- The Junior League of Wyandotte and Johnson Counties was originally formed as The Service League in 1934.
- The JLWJC was admitted into the Association of Junior Leagues International, Inc. (AJLI) in 1949.
- In the 2007-2008 League Year there were more than 100 active members.
Ronald McDonald House
One of the biggest challenges for our organization was developing a metropolitan-wide service project that began with the community outreach members of our league in 1979. After only 6 months of identifying and researching the community need for a temporary home for families whose children were being treated for critical or long-term illnesses at area hospitals, Children's Oncology Services of Mid-America, Inc. was formed.
League volunteers provided the leadership that brought the families and community together to open the first RONALD McDONALD HOUSE in Kansas City in 1981 at 45th and State Line Road. With the initial financial commitment from our League as a founding organization, funding over the next decade grew to over $100,000. The original home is closed; however, two additional homes are today serving hundreds of families and children at 25th and Cherry and Longfellow Park, as well as family rooms within Children's Mercy Hospital.
The Ronald McDonald House project was a courageous vision and profound organizational commitment for the Junior League and one that the organization takes personal and collective pride with the Kansas City community. We experienced and witnessed volunteerism at its finest through this remarkable League project that gave birth to the dream of "a house that love built"!

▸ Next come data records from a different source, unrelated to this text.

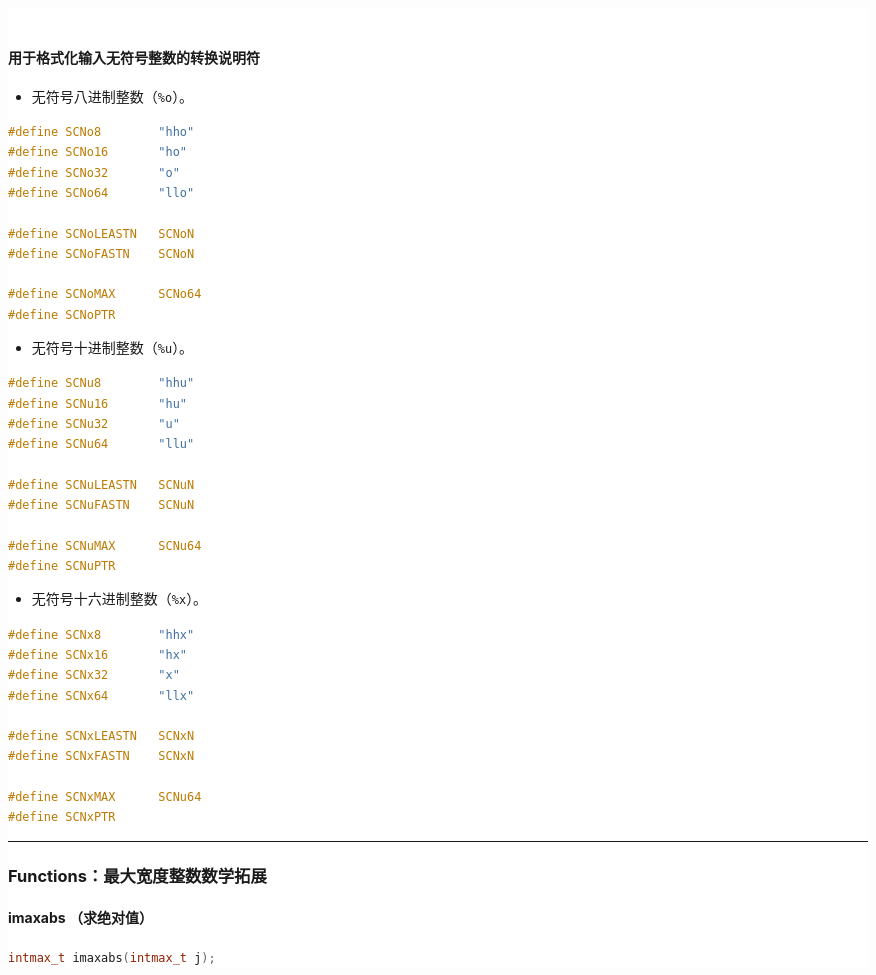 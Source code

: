 <br>

#### 用于格式化输入无符号整数的转换说明符

- 无符号八进制整数（`%o`）。

```c
#define SCNo8        "hho"
#define SCNo16       "ho"
#define SCNo32       "o"
#define SCNo64       "llo"

#define SCNoLEASTN   SCNoN
#define SCNoFASTN    SCNoN

#define SCNoMAX      SCNo64
#define SCNoPTR
```

- 无符号十进制整数（`%u`）。

```c
#define SCNu8        "hhu"
#define SCNu16       "hu"
#define SCNu32       "u"
#define SCNu64       "llu"

#define SCNuLEASTN   SCNuN
#define SCNuFASTN    SCNuN

#define SCNuMAX      SCNu64
#define SCNuPTR
```

- 无符号十六进制整数（`%x`）。

```c
#define SCNx8        "hhx"
#define SCNx16       "hx"
#define SCNx32       "x"
#define SCNx64       "llx"

#define SCNxLEASTN   SCNxN
#define SCNxFASTN    SCNxN

#define SCNxMAX      SCNu64
#define SCNxPTR
```

---
### Functions：最大宽度整数数学拓展

#### imaxabs （求绝对值）

```c
intmax_t imaxabs(intmax_t j); 
```
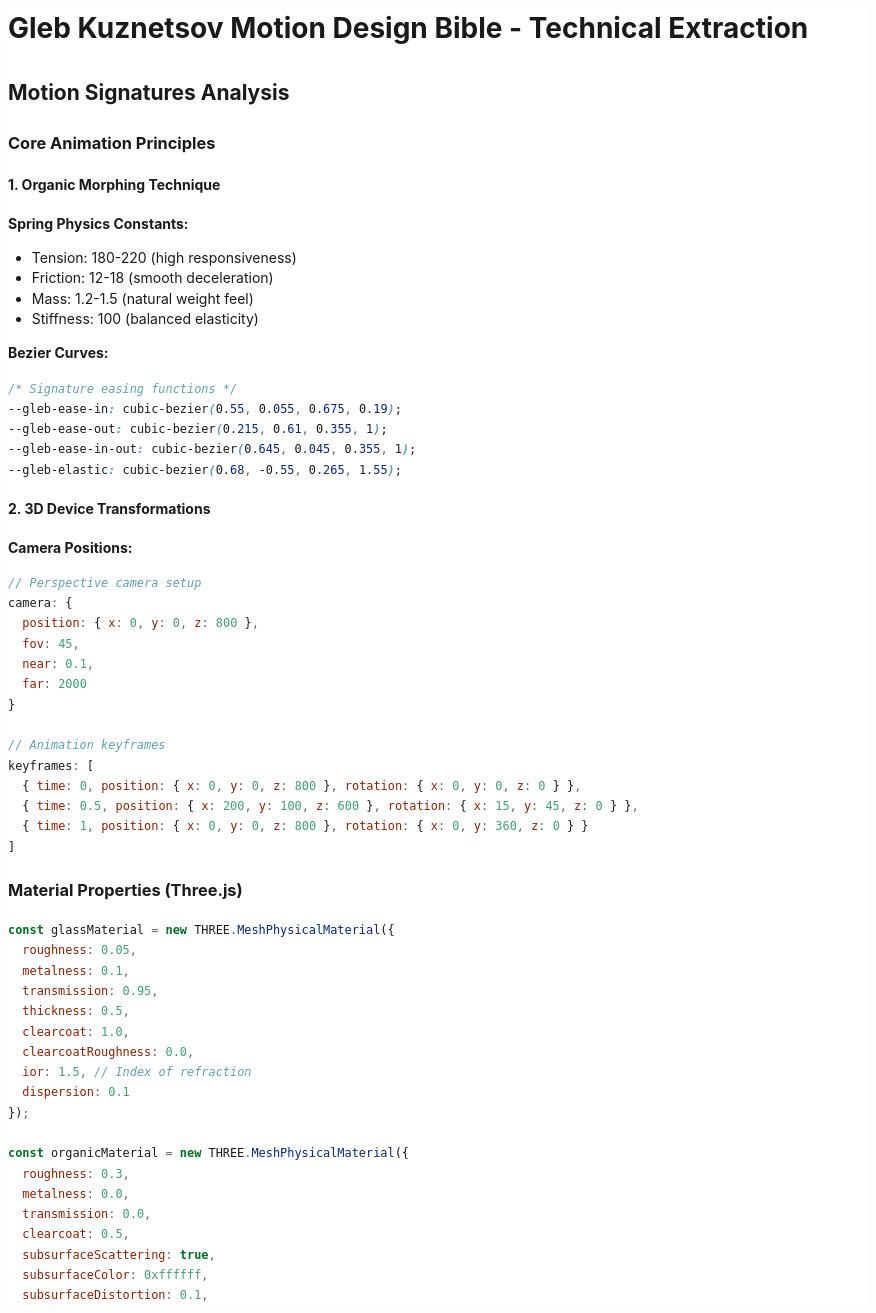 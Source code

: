 # Gleb Kuznetsov Motion Design Bible - Technical Extraction

## Motion Signatures Analysis

### Core Animation Principles

#### 1. Organic Morphing Technique
**Spring Physics Constants:**
- Tension: 180-220 (high responsiveness)
- Friction: 12-18 (smooth deceleration)
- Mass: 1.2-1.5 (natural weight feel)
- Stiffness: 100 (balanced elasticity)

**Bezier Curves:**
```css
/* Signature easing functions */
--gleb-ease-in: cubic-bezier(0.55, 0.055, 0.675, 0.19);
--gleb-ease-out: cubic-bezier(0.215, 0.61, 0.355, 1);
--gleb-ease-in-out: cubic-bezier(0.645, 0.045, 0.355, 1);
--gleb-elastic: cubic-bezier(0.68, -0.55, 0.265, 1.55);
```

#### 2. 3D Device Transformations
**Camera Positions:**
```javascript
// Perspective camera setup
camera: {
  position: { x: 0, y: 0, z: 800 },
  fov: 45,
  near: 0.1,
  far: 2000
}

// Animation keyframes
keyframes: [
  { time: 0, position: { x: 0, y: 0, z: 800 }, rotation: { x: 0, y: 0, z: 0 } },
  { time: 0.5, position: { x: 200, y: 100, z: 600 }, rotation: { x: 15, y: 45, z: 0 } },
  { time: 1, position: { x: 0, y: 0, z: 800 }, rotation: { x: 0, y: 360, z: 0 } }
]
```

### Material Properties (Three.js)

```javascript
const glassMaterial = new THREE.MeshPhysicalMaterial({
  roughness: 0.05,
  metalness: 0.1,
  transmission: 0.95,
  thickness: 0.5,
  clearcoat: 1.0,
  clearcoatRoughness: 0.0,
  ior: 1.5, // Index of refraction
  dispersion: 0.1
});

const organicMaterial = new THREE.MeshPhysicalMaterial({
  roughness: 0.3,
  metalness: 0.0,
  transmission: 0.0,
  clearcoat: 0.5,
  subsurfaceScattering: true,
  subsurfaceColor: 0xffffff,
  subsurfaceDistortion: 0.1,
```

Wyandotte House - (KVC Behavioral Healthcare)
In 1967-68, Junior League saw a need to help abused and neglected children and voted to establish Wyandotte House (the original name). It began with one home for 9 homeless boys. This was a joint effort by the Junior League of Kansas City, Kansas (our original name), the Kansas City Jaycees, and the Juvenile Court. The first house opened one year later.
It began with one house, then went to three houses in downtown Kansas City, Kansas, to a full residential facility in 1986 when their name changed to Kaw Valley Center. In 1997 it became one of five foster care private providers in the state of Kansas, and it operates in 33 counties under its current name of KVC Behavioral Healthcare.